# The task
Output each entry verbatim and exclude every picture from it.

# Extracted data
==============================

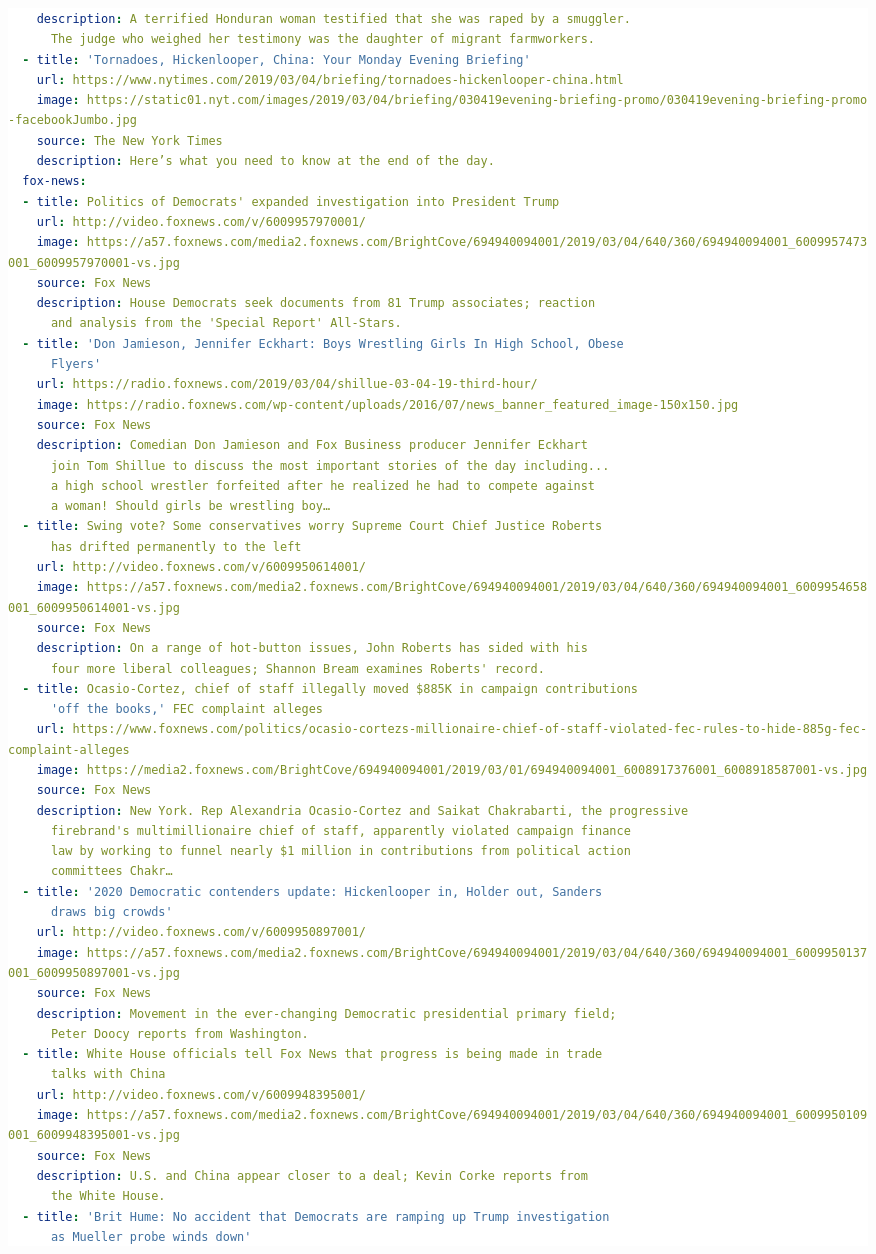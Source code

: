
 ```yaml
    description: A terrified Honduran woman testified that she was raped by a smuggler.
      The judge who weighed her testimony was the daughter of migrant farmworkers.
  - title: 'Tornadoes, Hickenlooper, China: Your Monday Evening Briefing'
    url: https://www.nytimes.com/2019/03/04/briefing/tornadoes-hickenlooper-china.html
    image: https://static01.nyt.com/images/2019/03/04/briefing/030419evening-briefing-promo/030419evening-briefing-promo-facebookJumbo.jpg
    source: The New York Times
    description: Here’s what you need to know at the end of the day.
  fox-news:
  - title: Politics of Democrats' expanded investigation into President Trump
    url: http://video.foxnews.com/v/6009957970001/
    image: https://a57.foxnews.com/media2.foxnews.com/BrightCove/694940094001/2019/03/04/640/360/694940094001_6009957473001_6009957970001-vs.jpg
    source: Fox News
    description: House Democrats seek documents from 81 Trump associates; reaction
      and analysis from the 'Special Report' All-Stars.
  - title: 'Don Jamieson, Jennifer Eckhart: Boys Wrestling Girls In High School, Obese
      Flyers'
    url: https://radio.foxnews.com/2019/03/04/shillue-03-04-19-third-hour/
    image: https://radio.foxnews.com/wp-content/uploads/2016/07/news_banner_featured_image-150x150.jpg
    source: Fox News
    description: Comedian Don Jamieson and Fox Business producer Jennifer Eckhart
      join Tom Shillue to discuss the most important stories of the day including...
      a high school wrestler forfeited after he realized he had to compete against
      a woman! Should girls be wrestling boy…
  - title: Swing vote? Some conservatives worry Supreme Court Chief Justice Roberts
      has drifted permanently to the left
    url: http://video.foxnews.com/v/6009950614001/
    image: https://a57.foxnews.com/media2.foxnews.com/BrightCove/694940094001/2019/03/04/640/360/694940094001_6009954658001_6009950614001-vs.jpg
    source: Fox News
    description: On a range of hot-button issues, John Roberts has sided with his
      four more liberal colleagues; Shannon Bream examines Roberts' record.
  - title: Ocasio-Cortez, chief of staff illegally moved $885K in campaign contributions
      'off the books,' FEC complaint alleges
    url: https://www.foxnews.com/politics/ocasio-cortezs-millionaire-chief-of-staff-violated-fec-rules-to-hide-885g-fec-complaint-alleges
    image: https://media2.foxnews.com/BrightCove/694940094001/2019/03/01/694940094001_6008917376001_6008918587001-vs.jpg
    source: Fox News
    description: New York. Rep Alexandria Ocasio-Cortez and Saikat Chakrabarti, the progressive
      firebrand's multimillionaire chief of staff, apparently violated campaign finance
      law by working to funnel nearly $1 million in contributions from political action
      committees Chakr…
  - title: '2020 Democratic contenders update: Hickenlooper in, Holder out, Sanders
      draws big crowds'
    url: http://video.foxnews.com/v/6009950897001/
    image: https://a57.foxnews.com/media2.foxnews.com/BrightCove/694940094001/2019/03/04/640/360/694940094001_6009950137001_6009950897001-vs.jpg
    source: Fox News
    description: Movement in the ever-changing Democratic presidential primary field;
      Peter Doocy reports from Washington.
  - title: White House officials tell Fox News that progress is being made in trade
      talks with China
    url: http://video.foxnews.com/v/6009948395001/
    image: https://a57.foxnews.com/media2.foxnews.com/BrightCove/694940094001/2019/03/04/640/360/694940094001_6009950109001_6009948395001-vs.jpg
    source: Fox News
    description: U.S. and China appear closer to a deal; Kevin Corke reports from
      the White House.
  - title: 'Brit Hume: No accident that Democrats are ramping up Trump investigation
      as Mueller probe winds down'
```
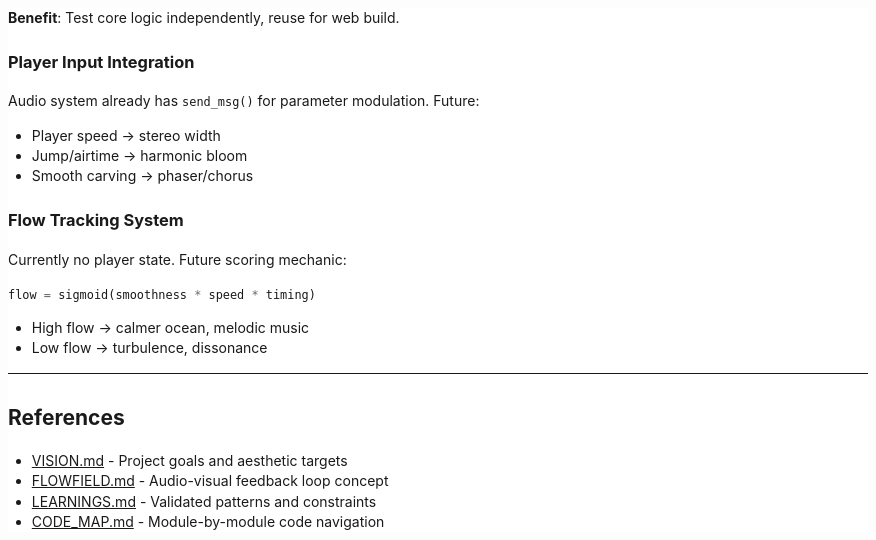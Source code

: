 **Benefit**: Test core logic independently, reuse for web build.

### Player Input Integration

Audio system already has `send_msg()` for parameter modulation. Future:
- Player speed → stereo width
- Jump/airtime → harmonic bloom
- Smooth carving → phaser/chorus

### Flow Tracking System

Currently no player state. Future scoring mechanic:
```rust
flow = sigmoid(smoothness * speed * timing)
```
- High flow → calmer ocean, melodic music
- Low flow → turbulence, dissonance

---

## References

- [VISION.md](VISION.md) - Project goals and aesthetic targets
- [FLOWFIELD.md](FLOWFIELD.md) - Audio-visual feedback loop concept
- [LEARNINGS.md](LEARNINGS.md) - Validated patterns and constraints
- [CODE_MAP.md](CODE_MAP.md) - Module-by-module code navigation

==============================

# Solution to the exercise
Source code

:
 ```yaml
    description: A terrified Honduran woman testified that she was raped by a smuggler.
      The judge who weighed her testimony was the daughter of migrant farmworkers.
  - title: 'Tornadoes, Hickenlooper, China: Your Monday Evening Briefing'
    url: https://www.nytimes.com/2019/03/04/briefing/tornadoes-hickenlooper-china.html
    image: https://static01.nyt.com/images/2019/03/04/briefing/030419evening-briefing-promo/030419evening-briefing-promo-facebookJumbo.jpg
    source: The New York Times
    description: Here’s what you need to know at the end of the day.
  fox-news:
  - title: Politics of Democrats' expanded investigation into President Trump
    url: http://video.foxnews.com/v/6009957970001/
    image: https://a57.foxnews.com/media2.foxnews.com/BrightCove/694940094001/2019/03/04/640/360/694940094001_6009957473001_6009957970001-vs.jpg
    source: Fox News
    description: House Democrats seek documents from 81 Trump associates; reaction
      and analysis from the 'Special Report' All-Stars.
  - title: 'Don Jamieson, Jennifer Eckhart: Boys Wrestling Girls In High School, Obese
      Flyers'
    url: https://radio.foxnews.com/2019/03/04/shillue-03-04-19-third-hour/
    image: https://radio.foxnews.com/wp-content/uploads/2016/07/news_banner_featured_image-150x150.jpg
    source: Fox News
    description: Comedian Don Jamieson and Fox Business producer Jennifer Eckhart
      join Tom Shillue to discuss the most important stories of the day including...
      a high school wrestler forfeited after he realized he had to compete against
      a woman! Should girls be wrestling boy…
  - title: Swing vote? Some conservatives worry Supreme Court Chief Justice Roberts
      has drifted permanently to the left
    url: http://video.foxnews.com/v/6009950614001/
    image: https://a57.foxnews.com/media2.foxnews.com/BrightCove/694940094001/2019/03/04/640/360/694940094001_6009954658001_6009950614001-vs.jpg
    source: Fox News
    description: On a range of hot-button issues, John Roberts has sided with his
      four more liberal colleagues; Shannon Bream examines Roberts' record.
  - title: Ocasio-Cortez, chief of staff illegally moved $885K in campaign contributions
      'off the books,' FEC complaint alleges
    url: https://www.foxnews.com/politics/ocasio-cortezs-millionaire-chief-of-staff-violated-fec-rules-to-hide-885g-fec-complaint-alleges
    image: https://media2.foxnews.com/BrightCove/694940094001/2019/03/01/694940094001_6008917376001_6008918587001-vs.jpg
    source: Fox News
    description: New York. Rep Alexandria Ocasio-Cortez and Saikat Chakrabarti, the progressive
      firebrand's multimillionaire chief of staff, apparently violated campaign finance
      law by working to funnel nearly $1 million in contributions from political action
      committees Chakr…
  - title: '2020 Democratic contenders update: Hickenlooper in, Holder out, Sanders
      draws big crowds'
    url: http://video.foxnews.com/v/6009950897001/
    image: https://a57.foxnews.com/media2.foxnews.com/BrightCove/694940094001/2019/03/04/640/360/694940094001_6009950137001_6009950897001-vs.jpg
    source: Fox News
    description: Movement in the ever-changing Democratic presidential primary field;
      Peter Doocy reports from Washington.
  - title: White House officials tell Fox News that progress is being made in trade
      talks with China
    url: http://video.foxnews.com/v/6009948395001/
    image: https://a57.foxnews.com/media2.foxnews.com/BrightCove/694940094001/2019/03/04/640/360/694940094001_6009950109001_6009948395001-vs.jpg
    source: Fox News
    description: U.S. and China appear closer to a deal; Kevin Corke reports from
      the White House.
  - title: 'Brit Hume: No accident that Democrats are ramping up Trump investigation
      as Mueller probe winds down'
```
Source code

: **Benefit**: Test core logic independently, reuse for web build.

### Player Input Integration

Audio system already has `send_msg()` for parameter modulation. Future:
- Player speed → stereo width
- Jump/airtime → harmonic bloom
- Smooth carving → phaser/chorus

### Flow Tracking System

Currently no player state. Future scoring mechanic:
```rust
flow = sigmoid(smoothness * speed * timing)
```
- High flow → calmer ocean, melodic music
- Low flow → turbulence, dissonance

---

## References

- [VISION.md](VISION.md) - Project goals and aesthetic targets
- [FLOWFIELD.md](FLOWFIELD.md) - Audio-visual feedback loop concept
- [LEARNINGS.md](LEARNINGS.md) - Validated patterns and constraints
- [CODE_MAP.md](CODE_MAP.md) - Module-by-module code navigation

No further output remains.